Series 14 | Part 3: The Need For More Nuance in Deportation Decisions

There’s literally nothing more than stay or go when it comes to illegal immigration. Where’s all the detail? How come each individual doesn’t get a different punishment? It’s the same crime, I know, but the same crime has different punishments when the crime is murder or robbery or something else. A murderer gets 20 years or life or something else. A bank robber gets a different sentence when he/she is just driving the getaway car and not even going into the bank.

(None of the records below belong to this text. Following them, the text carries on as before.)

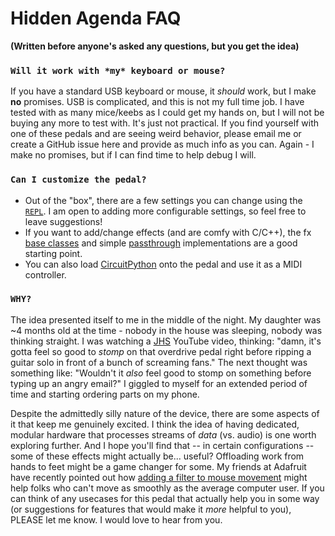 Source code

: # Hidden Agenda FAQ
**(Written before anyone's asked any questions, but you get the idea)**

### `Will it work with *my* keyboard or mouse?`
If you have a standard USB keyboard or mouse, it _should_ work, but I make **no** promises. USB is complicated, and this is not my full time job. I have tested with as many mice/keebs as I could get my hands on, but I will not be buying any more to test with. It's just not practical. If you find yourself with one of these pedals and are seeing weird behavior, please email me or create a GitHub issue here and provide as much info as you can. Again - I make no promises, but if I can find time to help debug I will.

### `Can I customize the pedal?`
* Out of the "box", there are a few settings you can change using the [`REPL`](TODO). I am open to adding more configurable settings, so feel free to leave suggestions!
* If you want to add/change effects (and are comfy with C/C++), the fx [base classes](../../firmware/common/include/custom_hid.hpp) and simple [passthrough](../../firmware/common/include/mouse_fx/mouse_fx_passthrough.hpp) implementations are a good starting point.
* You can also load [CircuitPython](../../circuitpython/) onto the pedal and use it as a MIDI controller.

### `WHY?`
The idea presented itself to me in the middle of the night. My daughter was ~4 months old at the time - nobody in the house was sleeping, nobody was thinking straight. I was watching a [JHS](https://www.youtube.com/channel/UCjfbkA4jJkJY5g0wbjuoZWA) YouTube video, thinking: "damn, it's gotta feel so good to _stomp_ on that overdrive pedal right before ripping a guitar solo in front of a bunch of screaming fans." The next thought was something like: "Wouldn't it _also_ feel good to stomp on something before typing up an angry email?" I giggled to myself for an extended period of time and starting ordering parts on my phone.

Despite the admittedly silly nature of the device, there are some aspects of it that keep me genuinely excited. I think the idea of having dedicated, modular hardware that processes streams of _data_ (vs. audio) is one worth exploring further. And I hope you'll find that -- in certain configurations -- some of these effects might actually be... useful? Offloading work from hands to feet might be a game changer for some. My friends at Adafruit have recently pointed out how [adding a filter to mouse movement](https://www.youtube.com/watch?v=4SYdXDB0t4M) might help folks who can't move as smoothly as the average computer user. If you can think of any usecases for this pedal that actually help you in some way (or suggestions for features that would make it _more_ helpful to you), PLEASE let me know. I would love to hear from you. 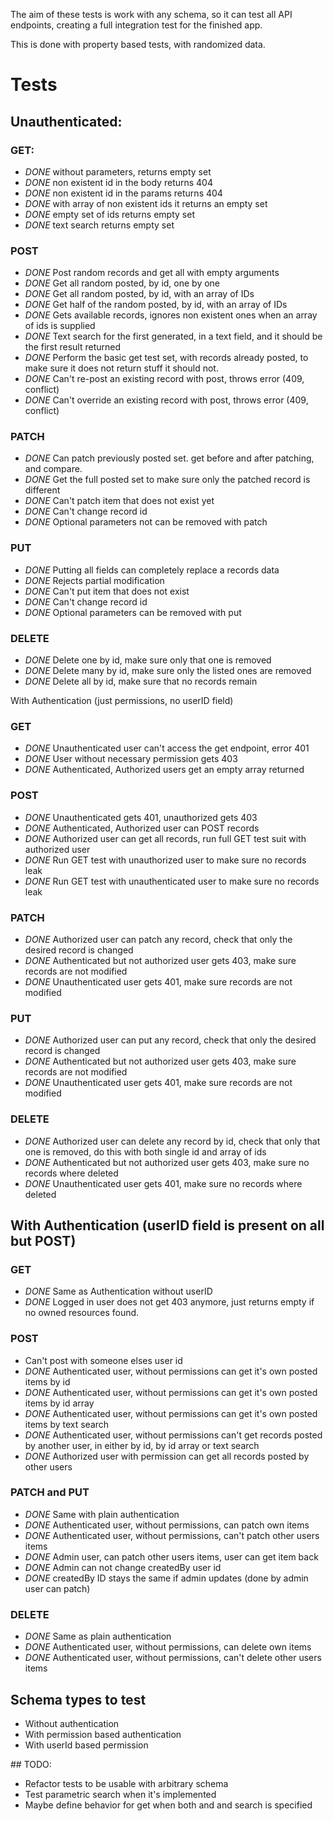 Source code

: The aim of these tests is work with any schema, so it can test all API endpoints, creating a full integration test for the finished app.

This is done with property based tests, with randomized data.

# Tests

## Unauthenticated:

### GET:
- *DONE* without parameters, returns empty set
- *DONE* non existent id in the body returns 404
- *DONE* non existent id in the params returns 404
- *DONE* with array of non existent ids it returns an empty set
- *DONE* empty set of ids returns empty set
- *DONE* text search returns empty set
<!-- - invalid regex returns validation error, if regex -->

### POST
- *DONE* Post random records and get all with empty arguments
- *DONE* Get all random posted, by id, one by one
- *DONE* Get all random posted, by id, with an array of IDs
- *DONE* Get half of the random posted, by id, with an array of IDs
- *DONE* Gets available records, ignores non existent ones when an array of ids is supplied
- *DONE* Text search for the first generated, in a text field, and it should be the first result returned
- *DONE* Perform the basic get test set, with records already posted, to make sure it does not return stuff it should not.
- *DONE* Can't re-post an existing record with post, throws error (409, conflict)
- *DONE* Can't override an existing record with post, throws error (409, conflict)

### PATCH
- *DONE* Can patch previously posted set. get before and after patching, and compare.
- *DONE* Get the full posted set to make sure only the patched record is different
- *DONE* Can't patch item that does not exist yet
- *DONE* Can't change record id
- *DONE* Optional parameters not can be removed with patch

### PUT
- *DONE* Putting all fields can completely replace a records data
- *DONE* Rejects partial modification
- *DONE* Can't put item that does not exist
- *DONE* Can't change record id
- *DONE* Optional parameters can be removed with put

### DELETE
- *DONE* Delete one by id, make sure only that one is removed
- *DONE* Delete many by id, make sure only the listed ones are removed
- *DONE* Delete all by id, make sure that no records remain


With Authentication (just permissions, no userID field)

### GET
- *DONE* Unauthenticated user can't access the get endpoint, error 401
- *DONE* User without necessary permission gets 403
- *DONE* Authenticated, Authorized users get an empty array returned

### POST
- *DONE* Unauthenticated gets 401, unauthorized gets 403
- *DONE* Authenticated, Authorized user can POST records
- *DONE* Authorized user can get all records, run full GET test suit with authorized user
- *DONE* Run GET test with unauthorized user to make sure no records leak
- *DONE* Run GET test with unauthenticated user to make sure no records leak

### PATCH
- *DONE* Authorized user can patch any record, check that only the desired record is changed
- *DONE* Authenticated but not authorized user gets 403, make sure records are not modified
- *DONE* Unauthenticated user gets 401, make sure records are not modified

### PUT
- *DONE* Authorized user can put any record, check that only the desired record is changed
- *DONE* Authenticated but not authorized user gets 403, make sure records are not modified
- *DONE* Unauthenticated user gets 401, make sure records are not modified

### DELETE
- *DONE* Authorized user can delete any record by id, check that only that one is removed, do this with both single id and array of ids
- *DONE* Authenticated but not authorized user gets 403, make sure no records where deleted
- *DONE* Unauthenticated user gets 401, make sure no records where deleted

## With Authentication (userID field is present on all but POST)

### GET
- *DONE* Same as Authentication without userID
- *DONE* Logged in user does not get 403 anymore, just returns empty if no owned resources found.

### POST
- Can't post with someone elses user id
- *DONE* Authenticated user, without permissions can get it's own posted items by id
- *DONE* Authenticated user, without permissions can get it's own posted items by id array
- *DONE* Authenticated user, without permissions can get it's own posted items by text search
- *DONE* Authenticated user, without permissions can't get records posted by another user, in either by id, by id array or text search
- *DONE* Authorized user with permission can get all records posted by other users


### PATCH and PUT
 - *DONE* Same with plain authentication
 - *DONE* Authenticated user, without permissions, can patch own items
 - *DONE* Authenticated user, without permissions, can't patch other users items
 - *DONE* Admin user, can patch other users items, user can get item back
 - *DONE* Admin can not change createdBy user id
 - *DONE* createdBy ID stays the same if admin updates (done by admin user can patch)

### DELETE
 - *DONE* Same as plain authentication
 - *DONE* Authenticated user, without permissions, can delete own items
 - *DONE* Authenticated user, without permissions, can't delete other users items



## Schema types to test
 - Without authentication
 - With permission based authentication
 - With userId based permission

## TODO:
 - Refactor tests to be usable with arbitrary schema
 - Test parametric search when it's implemented
 - Maybe define behavior for get when both and and search is specified
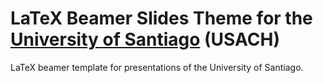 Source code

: # LaTeX Beamer Slides Theme for the [University of Santiago](http://www.usach.cl/) (USACH)
LaTeX beamer template for presentations of the University of Santiago.
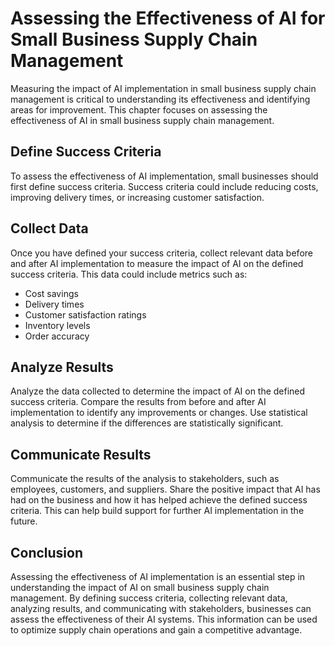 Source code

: Assessing the Effectiveness of AI for Small Business Supply Chain Management
======================================================================================================================================================

Measuring the impact of AI implementation in small business supply chain management is critical to understanding its effectiveness and identifying areas for improvement. This chapter focuses on assessing the effectiveness of AI in small business supply chain management.

Define Success Criteria
-----------------------

To assess the effectiveness of AI implementation, small businesses should first define success criteria. Success criteria could include reducing costs, improving delivery times, or increasing customer satisfaction.

Collect Data
------------

Once you have defined your success criteria, collect relevant data before and after AI implementation to measure the impact of AI on the defined success criteria. This data could include metrics such as:

* Cost savings
* Delivery times
* Customer satisfaction ratings
* Inventory levels
* Order accuracy

Analyze Results
---------------

Analyze the data collected to determine the impact of AI on the defined success criteria. Compare the results from before and after AI implementation to identify any improvements or changes. Use statistical analysis to determine if the differences are statistically significant.

Communicate Results
-------------------

Communicate the results of the analysis to stakeholders, such as employees, customers, and suppliers. Share the positive impact that AI has had on the business and how it has helped achieve the defined success criteria. This can help build support for further AI implementation in the future.

Conclusion
----------

Assessing the effectiveness of AI implementation is an essential step in understanding the impact of AI on small business supply chain management. By defining success criteria, collecting relevant data, analyzing results, and communicating with stakeholders, businesses can assess the effectiveness of their AI systems. This information can be used to optimize supply chain operations and gain a competitive advantage.

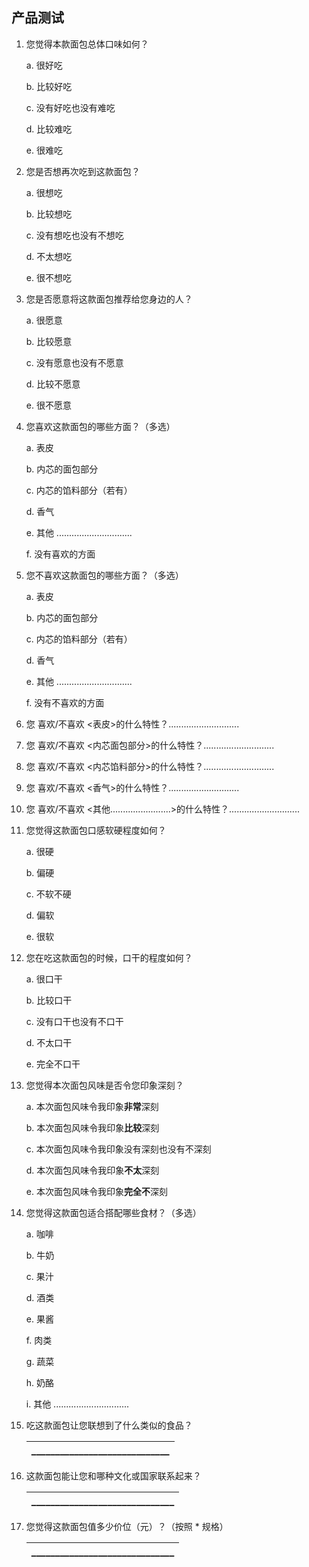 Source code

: ## 产品测试

1. 您觉得本款面包总体口味如何？
   
   a. 很好吃
   
   b. 比较好吃
   
   c. 没有好吃也没有难吃
   
   d. 比较难吃
   
   e. 很难吃

2. 您是否想再次吃到这款面包？
   
   a. 很想吃
   
   b. 比较想吃
   
   c. 没有想吃也没有不想吃
   
   d. 不太想吃
   
   e. 很不想吃

3. 您是否愿意将这款面包推荐给您身边的人？
   
   a. 很愿意
   
   b. 比较愿意
   
   c. 没有愿意也没有不愿意
   
   d. 比较不愿意
   
   e. 很不愿意

4. 您喜欢这款面包的哪些方面？（多选）
   
   a. 表皮
   
   b. 内芯的面包部分
   
   c. 内芯的馅料部分（若有）
   
   d. 香气
   
   e. 其他 ..............................
   
   f. 没有喜欢的方面

5. 您不喜欢这款面包的哪些方面？（多选）
   
   a. 表皮
   
   b. 内芯的面包部分
   
   c. 内芯的馅料部分（若有）
   
   d. 香气
   
   e. 其他 ..............................
   
   f. 没有不喜欢的方面

6. 您 喜欢/不喜欢 <表皮>的什么特性？............................

7. 您 喜欢/不喜欢 <内芯面包部分>的什么特性？............................

8. 您 喜欢/不喜欢 <内芯馅料部分>的什么特性？............................

9. 您 喜欢/不喜欢 <香气>的什么特性？............................

10. 您 喜欢/不喜欢 <其他........................>的什么特性？............................
    
    

11. 您觉得这款面包口感软硬程度如何？
    
    a. 很硬
    
    b. 偏硬
    
    c. 不软不硬
    
    d. 偏软
    
    e. 很软

12. 您在吃这款面包的时候，口干的程度如何？
    
    a. 很口干
    
    b. 比较口干
    
    c. 没有口干也没有不口干
    
    d. 不太口干
    
    e. 完全不口干

13. 您觉得本次面包风味是否令您印象深刻？
    
    a. 本次面包风味令我印象**非常**深刻
    
    b. 本次面包风味令我印象**比较**深刻
    
    c. 本次面包风味令我印象没有深刻也没有不深刻
    
    d. 本次面包风味令我印象**不太**深刻
    
    e. 本次面包风味令我印象**完全不**深刻

14. 您觉得这款面包适合搭配哪些食材？（多选）
    
    a. 咖啡
    
    b. 牛奶
    
    c. 果汁
    
    d. 酒类
    
    e. 果酱
    
    f. 肉类
    
    g. 蔬菜
    
    h. 奶酪
    
    i. 其他 ..............................

15. 吃这款面包让您联想到了什么类似的食品？
    
    | _____________________________ |
    | ----------------------------- |

16. 这款面包能让您和哪种文化或国家联系起来？
    
    | ______________________________ |
    | ------------------------------ |

17. 您觉得这款面包值多少价位（元）？（按照 * 规格）
    
    | ______________________________ |
    | ------------------------------ |

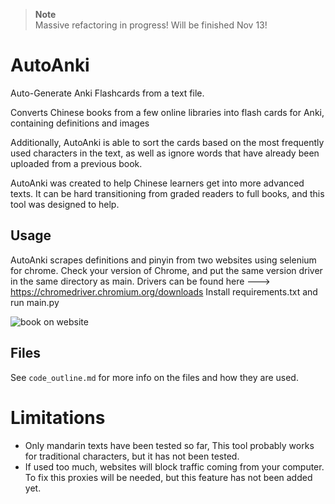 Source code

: > **Note** <br>
Massive refactoring in progress! Will be finished Nov 13!

# AutoAnki
 Auto-Generate Anki Flashcards from a text file.
 
 Converts Chinese books from a few online libraries into flash cards for Anki, containing definitions and images
 
Additionally, AutoAnki is able to sort the cards based on the most frequently used characters in the text, as well as ignore words that have already been uploaded from a previous book.
 
AutoAnki was created to help Chinese learners get into more advanced texts. It can be hard transitioning from graded readers to full books, and this tool was designed to help.

## Usage

AutoAnki scrapes definitions and pinyin from two websites using selenium for chrome.
Check your version of Chrome, and put the same version driver in the same directory as main.
Drivers can be found here ---> https://chromedriver.chromium.org/downloads
Install requirements.txt and run main.py

![book on website](https://github.com/timmy6figures/AutoAnki/blob/main/bookex.PNG?raw=true)

## Files

See `code_outline.md` for more info on the files and how they are used.


# Limitations

- Only mandarin texts have been tested so far, This tool probably works for traditional characters, but it has not been tested.
- If used too much, websites will block traffic coming from your computer. To fix this proxies will be needed, but this feature has not been added yet.

 
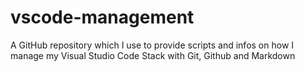 # vscode-management
A GitHub repository which I use to provide scripts and infos on how I manage my Visual Studio Code Stack with Git, Github and Markdown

There are a million different sentences for rape because, as courts have stated, the situation matters. I’m not stating an opinion on that, but when someone can get 90 days if both people were drunk, when a husband can get a different sentence for spousal rape than a high school student can get for statutory rape, then how come there’s only one punishment for illegal immigration?

I’m not saying I know the best punishment, but there’s only one crime that supports the same punishment for all, and that’s conspiracy, and illegal immigration is not a conspiracy. Moreover, a conspiracy to commit a crime holds the same punishment of the crime, and we don’t have any deliberation as to what that punishment should be. We just have stay or go.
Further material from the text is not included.